MATERIAL PROVIDED:
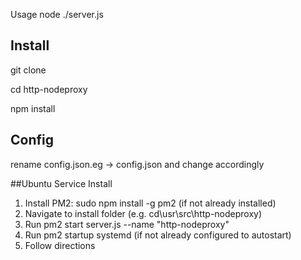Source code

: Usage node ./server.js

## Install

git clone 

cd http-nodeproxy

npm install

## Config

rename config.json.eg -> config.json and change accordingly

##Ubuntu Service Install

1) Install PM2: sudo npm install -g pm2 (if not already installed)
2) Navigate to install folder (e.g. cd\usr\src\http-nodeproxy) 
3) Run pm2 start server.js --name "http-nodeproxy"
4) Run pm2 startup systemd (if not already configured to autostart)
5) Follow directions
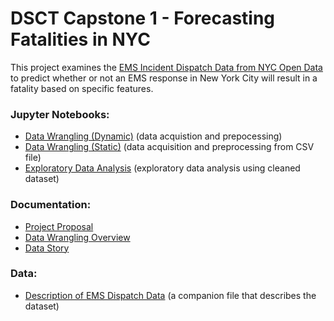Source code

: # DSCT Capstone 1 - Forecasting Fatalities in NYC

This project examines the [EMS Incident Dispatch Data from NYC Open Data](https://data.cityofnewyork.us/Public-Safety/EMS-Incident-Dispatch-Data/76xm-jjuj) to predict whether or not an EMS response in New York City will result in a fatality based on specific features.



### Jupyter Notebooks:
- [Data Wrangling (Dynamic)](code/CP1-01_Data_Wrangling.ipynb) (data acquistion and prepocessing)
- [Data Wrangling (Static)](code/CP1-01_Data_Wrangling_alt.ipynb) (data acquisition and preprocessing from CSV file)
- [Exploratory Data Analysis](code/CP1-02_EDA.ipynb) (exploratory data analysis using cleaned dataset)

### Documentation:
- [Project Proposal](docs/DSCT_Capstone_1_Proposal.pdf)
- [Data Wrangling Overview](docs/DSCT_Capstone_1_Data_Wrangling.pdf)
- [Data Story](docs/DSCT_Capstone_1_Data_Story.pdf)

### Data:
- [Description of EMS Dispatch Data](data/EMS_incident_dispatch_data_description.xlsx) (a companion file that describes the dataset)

TO DO: Your output should be the records above, duplicated exactly and picture-free.

RESULT:
Source code

: Usage node ./server.js

## Install

git clone 

cd http-nodeproxy

npm install

## Config

rename config.json.eg -> config.json and change accordingly

##Ubuntu Service Install

1) Install PM2: sudo npm install -g pm2 (if not already installed)
2) Navigate to install folder (e.g. cd\usr\src\http-nodeproxy) 
3) Run pm2 start server.js --name "http-nodeproxy"
4) Run pm2 startup systemd (if not already configured to autostart)
5) Follow directions
Source code

: # DSCT Capstone 1 - Forecasting Fatalities in NYC

This project examines the [EMS Incident Dispatch Data from NYC Open Data](https://data.cityofnewyork.us/Public-Safety/EMS-Incident-Dispatch-Data/76xm-jjuj) to predict whether or not an EMS response in New York City will result in a fatality based on specific features.



### Jupyter Notebooks:
- [Data Wrangling (Dynamic)](code/CP1-01_Data_Wrangling.ipynb) (data acquistion and prepocessing)
- [Data Wrangling (Static)](code/CP1-01_Data_Wrangling_alt.ipynb) (data acquisition and preprocessing from CSV file)
- [Exploratory Data Analysis](code/CP1-02_EDA.ipynb) (exploratory data analysis using cleaned dataset)

### Documentation:
- [Project Proposal](docs/DSCT_Capstone_1_Proposal.pdf)
- [Data Wrangling Overview](docs/DSCT_Capstone_1_Data_Wrangling.pdf)
- [Data Story](docs/DSCT_Capstone_1_Data_Story.pdf)

### Data:
- [Description of EMS Dispatch Data](data/EMS_incident_dispatch_data_description.xlsx) (a companion file that describes the dataset)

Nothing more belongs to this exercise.